Typhoon dragged her back to the ship, accidentally pushing her under the waves a few times. If she killed the Wendy girl she would be happy. But if she killed the Wendy girl Pan would be sad. Pan would not return to the lagoon if he was sad, and Typhoon could not live without Pan. There was no other way around it Typhoon decided. The Wendy girl would have to live for the mermaids to get what they wanted. She had promised to leave.
Wendy was spent when they sat under the hull again. Typhoon helped her onto the rope ladder.

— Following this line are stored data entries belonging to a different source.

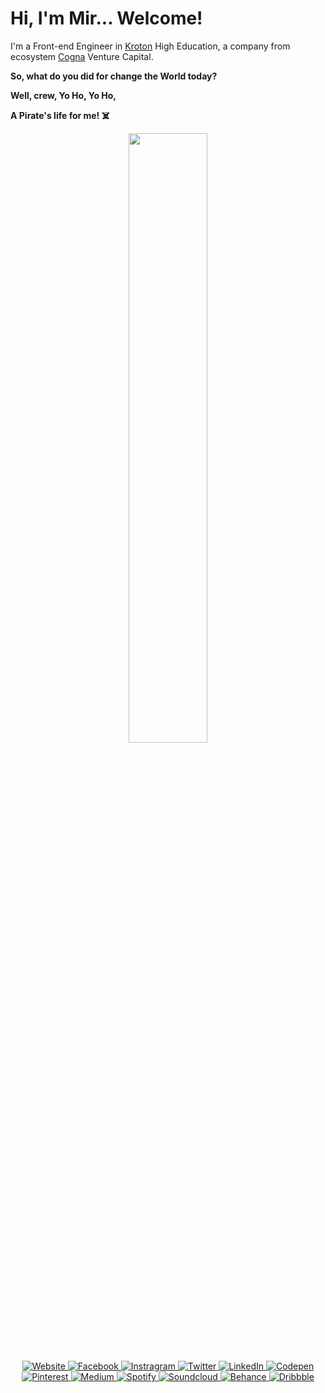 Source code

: # Hi, I'm Mir... Welcome!

I'm a Front-end Engineer in [Kroton](http://www.kroton.com.br/) High Education, a company from ecosystem [Cogna](http://www.cogna.com.br/) Venture Capital.

**So, what do you did for change the World today?**

**Well, crew, Yo Ho, Yo Ho,**

**A Pirate's life for me! ☠️**

<!-- Banner -->
<p align="center">
  <a id="home" target="_blank" href="https://www.instagram.com/p/BsWxosJlvF4/">
    <img  width="50%" src="https://instagram.fcgh26-1.fna.fbcdn.net/v/t51.2885-15/sh0.08/e35/s640x640/47690364_390825595054983_9048601238196180896_n.jpg?_nc_ht=instagram.fcgh26-1.fna.fbcdn.net&_nc_cat=103&_nc_ohc=X8Js_amYFzAAX-m5-yJ&oh=98cb12648634e94127073f55e98e309b&oe=5F6CB766" />
  </a>
</p>

<!-- My badges -->
<p align="center">
  <!-- Website -->
  <a href="https://www.deppbrazil.com">
    <img alt="Website" src="https://img.shields.io/badge/Site-deppbrazil.com-black">
  </a>
  <!-- Facebook -->
  <a href="https://web.facebook.com/eusoumircarvalho/">
    <img alt="Facebook" src="https://img.shields.io/badge/-Facebook-black?style=flat-square&logo=Facebook&logoColor=white">
  </a>
   <!-- Instagram -->
  <a href="https://www.instagram.com/deppbrazil/">
    <img alt="Instragram" src="https://img.shields.io/badge/-Instagram-black?style=flat-square&logo=Instagram&logoColor=white">
  </a>
  <!-- Twitter -->
  <a href="https://twitter.com/deppbrazil">
    <img alt="Twitter" src="https://img.shields.io/badge/-Twitter-black?style=flat-square&logo=Twitter&logoColor=white">
  </a>
  <!-- LinkedIn -->
  <a href="https://www.linkedin.com/in/deppbrazil/">
    <img alt="LinkedIn" src="https://img.shields.io/badge/-LinkedIn-black?style=flat-square&logo=Linkedin&logoColor=white">
  </a>
  <!-- Codepen -->
  <a href="https://codepen.io/deppbrazil">
    <img alt="Codepen" src="https://img.shields.io/badge/-Codepen-black?style=flat-square&logo=Codepen&logoColor=white">
  </a>
  <!-- Pinterest -->
  <a href="https://br.pinterest.com/deppbrazil/">
    <img alt="Pinterest" src="https://img.shields.io/badge/-Pinterest-black?style=flat-square&logo=Pinterest&logoColor=white">
  </a>
  <!-- Medium -->
  <a href="https://medium.com/@deppbrazil">
    <img alt="Medium" src="https://img.shields.io/badge/-Behance-black?style=flat-square&logo=Behance&logoColor=white">
  </a>
  <!-- Spotify -->
  <a href="spotify:user:223a56evgrwf73mdbejoead7y">
    <img alt="Spotify" src="https://img.shields.io/badge/-Spotify-black?style=flat-square&logo=Spotify&logoColor=white">
  </a>
  <!-- Soundcloud -->
  <a href="https://soundcloud.com/deppbrazil/sets">
    <img alt="Soundcloud" src="https://img.shields.io/badge/-Soundcloud-black?style=flat-square&logo=Soundcloud&logoColor=white">
  </a>
  <!-- Behance -->
  <a href="https://www.behance.net/deppbrazil">
    <img alt="Behance" src="https://img.shields.io/badge/-Medium-black?style=flat-square&logo=Medium&logoColor=white">
  </a>
  <!-- Dribbble -->
  <a href="https://dribbble.com/deppbrazil/">
    <img alt="Dribbble" src="https://img.shields.io/badge/-Dribbble-black?style=flat-square&logo=Dribbble&logoColor=white">
  </a>
</p>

Typhoon called her sisters away. Back to the cove they swam, the crocodile couldn’t be pulled from her prey so Typhoon left. They heard later from the fairies that Pan had taken the children to London, including the lost boys, and that the crocodile had feasted upon Hook’s flesh. The croc wouldn’t come back, her business was finished.
Pan came back to the cove, his shoulders slumped and his head tucked down. He looked at the mermaids, who glared back at him. He pulled out his flute and smiled his boyish smile. Typhoon sighed and patted the rock next to her. He jumped into the air and landed with a thump, blowing into his flute. Typhoon pretended to ignore him until the other mermaids gathered around and he gave them his attention. Then Typhoon flopped into the water and lay her head in her arms on the rock, gazing up at him as a moonflower worships the moon.